This 64-year-old woman presented with a 20-year history of intermittent low-back pain, with radiation into the bilateral lower extremity during the last 3 years. The pain was aggravated by activities such as extension and prolonged standing. She had no previous trauma or family history of low-back pain. At the time of presentation, the patient's pain was intense and restricted her everyday activities.

Examination

On examination, there was a stepoff in the lumbosacral region on palpation. The range of lumbar spinal motion was decreased, especially with regard to the extension of the lumbar spine. The straight leg test was limited to 50° on the right side, reproducing right buttock and leg pain. Furthermore, there was decreased sensation to light touch over the right L-5 distribution. Motor strength of the lower limb was normal, and patellar and Achilles tendon reflexes were equal and symmetrical.
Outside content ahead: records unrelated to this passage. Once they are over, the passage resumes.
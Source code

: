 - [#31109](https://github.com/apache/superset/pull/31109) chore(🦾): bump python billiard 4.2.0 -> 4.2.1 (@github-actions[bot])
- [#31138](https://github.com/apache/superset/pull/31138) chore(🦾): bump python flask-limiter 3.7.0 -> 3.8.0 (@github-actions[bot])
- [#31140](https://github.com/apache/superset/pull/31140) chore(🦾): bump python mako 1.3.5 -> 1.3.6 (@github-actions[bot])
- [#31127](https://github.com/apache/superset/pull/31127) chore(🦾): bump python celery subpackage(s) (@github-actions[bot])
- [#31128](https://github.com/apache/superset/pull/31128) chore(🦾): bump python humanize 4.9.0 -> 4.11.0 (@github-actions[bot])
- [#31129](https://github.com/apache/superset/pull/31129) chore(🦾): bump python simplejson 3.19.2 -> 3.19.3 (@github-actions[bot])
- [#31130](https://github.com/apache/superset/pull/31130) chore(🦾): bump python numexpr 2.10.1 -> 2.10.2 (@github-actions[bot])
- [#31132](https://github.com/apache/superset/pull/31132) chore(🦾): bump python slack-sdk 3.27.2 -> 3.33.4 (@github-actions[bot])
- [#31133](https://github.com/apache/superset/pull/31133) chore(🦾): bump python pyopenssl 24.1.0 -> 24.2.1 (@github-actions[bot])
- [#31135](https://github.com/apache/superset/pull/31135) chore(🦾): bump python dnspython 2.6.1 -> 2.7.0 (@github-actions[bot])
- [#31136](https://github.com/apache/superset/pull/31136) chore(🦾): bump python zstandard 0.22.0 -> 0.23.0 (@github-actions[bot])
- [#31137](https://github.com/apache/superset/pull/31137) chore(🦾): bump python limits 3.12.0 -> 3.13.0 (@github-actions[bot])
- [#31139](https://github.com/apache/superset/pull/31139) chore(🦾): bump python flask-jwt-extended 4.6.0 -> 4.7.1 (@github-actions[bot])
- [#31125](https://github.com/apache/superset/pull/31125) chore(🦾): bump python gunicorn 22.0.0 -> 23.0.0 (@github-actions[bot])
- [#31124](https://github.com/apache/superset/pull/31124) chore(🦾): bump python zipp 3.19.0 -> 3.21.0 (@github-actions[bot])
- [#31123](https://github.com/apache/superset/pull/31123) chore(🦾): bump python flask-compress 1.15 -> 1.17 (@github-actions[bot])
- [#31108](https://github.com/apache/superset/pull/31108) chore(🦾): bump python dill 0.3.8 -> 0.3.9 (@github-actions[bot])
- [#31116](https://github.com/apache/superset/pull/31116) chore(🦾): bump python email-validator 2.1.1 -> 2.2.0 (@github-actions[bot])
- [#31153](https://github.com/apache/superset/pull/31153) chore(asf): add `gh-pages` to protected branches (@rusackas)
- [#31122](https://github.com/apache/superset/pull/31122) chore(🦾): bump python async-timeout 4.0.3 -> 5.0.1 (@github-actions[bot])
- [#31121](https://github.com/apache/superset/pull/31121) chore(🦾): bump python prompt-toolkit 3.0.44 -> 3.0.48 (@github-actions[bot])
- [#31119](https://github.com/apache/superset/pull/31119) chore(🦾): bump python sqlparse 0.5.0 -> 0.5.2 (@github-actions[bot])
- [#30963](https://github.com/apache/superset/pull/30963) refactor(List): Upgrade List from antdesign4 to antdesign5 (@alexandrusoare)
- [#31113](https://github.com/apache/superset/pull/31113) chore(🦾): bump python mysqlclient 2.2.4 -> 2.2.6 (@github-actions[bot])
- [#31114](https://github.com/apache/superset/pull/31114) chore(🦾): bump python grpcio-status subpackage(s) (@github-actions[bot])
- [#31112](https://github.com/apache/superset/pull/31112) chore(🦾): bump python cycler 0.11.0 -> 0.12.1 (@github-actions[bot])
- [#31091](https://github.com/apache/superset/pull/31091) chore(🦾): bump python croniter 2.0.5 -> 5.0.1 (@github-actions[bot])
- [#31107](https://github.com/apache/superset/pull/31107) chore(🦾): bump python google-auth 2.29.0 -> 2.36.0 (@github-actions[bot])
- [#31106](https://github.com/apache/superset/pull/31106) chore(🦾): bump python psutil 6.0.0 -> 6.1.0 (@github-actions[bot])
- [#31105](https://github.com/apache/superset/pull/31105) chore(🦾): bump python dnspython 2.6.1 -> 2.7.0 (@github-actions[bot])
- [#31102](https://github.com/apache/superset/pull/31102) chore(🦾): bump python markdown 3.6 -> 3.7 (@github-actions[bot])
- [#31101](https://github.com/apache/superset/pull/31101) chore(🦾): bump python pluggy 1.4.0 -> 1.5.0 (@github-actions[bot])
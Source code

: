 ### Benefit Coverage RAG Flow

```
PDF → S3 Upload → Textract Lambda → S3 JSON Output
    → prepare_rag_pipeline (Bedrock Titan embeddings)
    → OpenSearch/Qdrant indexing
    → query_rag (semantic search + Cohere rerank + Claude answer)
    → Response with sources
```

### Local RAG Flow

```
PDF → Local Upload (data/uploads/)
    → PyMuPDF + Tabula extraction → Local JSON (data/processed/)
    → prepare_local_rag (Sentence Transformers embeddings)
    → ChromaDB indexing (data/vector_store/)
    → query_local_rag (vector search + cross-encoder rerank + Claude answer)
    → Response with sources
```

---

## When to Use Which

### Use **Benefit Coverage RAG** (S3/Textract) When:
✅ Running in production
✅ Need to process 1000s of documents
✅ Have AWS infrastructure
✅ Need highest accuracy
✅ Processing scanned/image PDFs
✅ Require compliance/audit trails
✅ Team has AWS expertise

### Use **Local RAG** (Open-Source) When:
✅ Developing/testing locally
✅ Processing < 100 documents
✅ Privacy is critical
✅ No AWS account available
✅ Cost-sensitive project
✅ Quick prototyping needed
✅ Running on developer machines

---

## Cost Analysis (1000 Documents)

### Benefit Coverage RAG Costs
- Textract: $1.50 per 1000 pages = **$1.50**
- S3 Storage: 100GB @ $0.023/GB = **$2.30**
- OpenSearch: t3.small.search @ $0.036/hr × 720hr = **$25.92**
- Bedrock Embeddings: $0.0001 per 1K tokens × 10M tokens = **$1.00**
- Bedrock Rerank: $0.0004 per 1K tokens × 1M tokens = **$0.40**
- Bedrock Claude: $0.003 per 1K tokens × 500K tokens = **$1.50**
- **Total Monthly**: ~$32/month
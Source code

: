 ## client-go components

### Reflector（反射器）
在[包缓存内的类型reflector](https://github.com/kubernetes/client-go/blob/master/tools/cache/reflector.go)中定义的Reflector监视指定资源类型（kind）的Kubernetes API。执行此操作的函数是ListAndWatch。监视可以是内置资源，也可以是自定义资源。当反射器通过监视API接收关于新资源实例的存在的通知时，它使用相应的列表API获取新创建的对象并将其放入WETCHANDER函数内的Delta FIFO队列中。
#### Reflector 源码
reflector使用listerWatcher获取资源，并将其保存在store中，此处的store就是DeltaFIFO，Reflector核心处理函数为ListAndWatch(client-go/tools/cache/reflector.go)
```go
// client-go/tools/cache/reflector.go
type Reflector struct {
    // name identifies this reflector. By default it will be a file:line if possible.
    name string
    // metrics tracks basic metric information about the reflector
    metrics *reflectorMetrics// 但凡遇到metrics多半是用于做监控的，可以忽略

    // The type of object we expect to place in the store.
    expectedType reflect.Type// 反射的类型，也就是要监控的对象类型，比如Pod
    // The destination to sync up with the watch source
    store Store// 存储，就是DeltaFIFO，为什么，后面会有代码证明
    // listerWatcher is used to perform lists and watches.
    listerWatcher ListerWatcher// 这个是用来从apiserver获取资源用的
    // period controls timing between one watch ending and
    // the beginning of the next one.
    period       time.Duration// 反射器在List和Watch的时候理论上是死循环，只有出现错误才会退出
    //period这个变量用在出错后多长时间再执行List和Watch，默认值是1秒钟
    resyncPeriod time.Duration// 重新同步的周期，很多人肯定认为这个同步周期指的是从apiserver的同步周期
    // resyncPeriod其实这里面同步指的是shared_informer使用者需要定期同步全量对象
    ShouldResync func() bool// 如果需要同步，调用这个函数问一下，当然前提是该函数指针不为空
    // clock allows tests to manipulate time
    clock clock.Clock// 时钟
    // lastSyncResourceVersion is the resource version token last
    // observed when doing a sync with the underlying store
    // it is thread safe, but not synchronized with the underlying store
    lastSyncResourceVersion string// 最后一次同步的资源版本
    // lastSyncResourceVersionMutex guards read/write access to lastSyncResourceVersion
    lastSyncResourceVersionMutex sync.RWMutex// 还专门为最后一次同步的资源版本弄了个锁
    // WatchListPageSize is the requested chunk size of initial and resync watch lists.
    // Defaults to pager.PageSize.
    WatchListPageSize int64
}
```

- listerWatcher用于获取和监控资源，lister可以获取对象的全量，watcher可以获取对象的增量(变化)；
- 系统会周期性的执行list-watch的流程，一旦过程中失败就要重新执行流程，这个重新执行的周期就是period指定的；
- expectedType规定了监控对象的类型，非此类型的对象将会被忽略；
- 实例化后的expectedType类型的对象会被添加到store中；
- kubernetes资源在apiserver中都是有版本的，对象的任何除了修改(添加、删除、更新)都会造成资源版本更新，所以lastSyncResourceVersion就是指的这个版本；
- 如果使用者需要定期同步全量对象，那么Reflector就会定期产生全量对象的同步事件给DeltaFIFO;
Radiographs revealed pars defects at L-4 and L-5, and Grade 2 spondylolisthesis at both L4–5 and L5–S1 (Fig. 1). The angles of lumbar lordosis, pelvic incidence, and sacral inclination were 54°, 65°, 46°, respectively. The slip angle was −9° at the L4–5 level and −3° at the L5–S1 level. The CT scans demonstrated bilateral pars defects involving the L-4 and L-5 levels (Fig. 2A and B). The MRI studies showed degenerative disc disease at L4–5 and L5–S1, hypertrophic ligamentum flavum at L4–5, and Modic Type 2 changes at the vertebral endplate of L-5 and S-1 (Fig. 2C and D).

Fig. 1.
Fig. 1.

Anteroposterior (left) and lateral (right) preoperative radiographs revealing pars defects at L-4 and L-5 and double-level spondylolisthesis, both Grade 2, at L4–5 and at L5–S1.

Fig. 2.
Fig. 2.

Axial CT scans demonstrating the defect bilaterally at the L-4 (A) and L-5 (B) levels in the pars. Sagittal MRI studies revealing degenerative disc disease at L4–5 and L5–S1, hypertrophic ligamentum flavum at L4–5, and Modic Type 2 changes at the vertebral endplate of L-5 and S-1 (C and D).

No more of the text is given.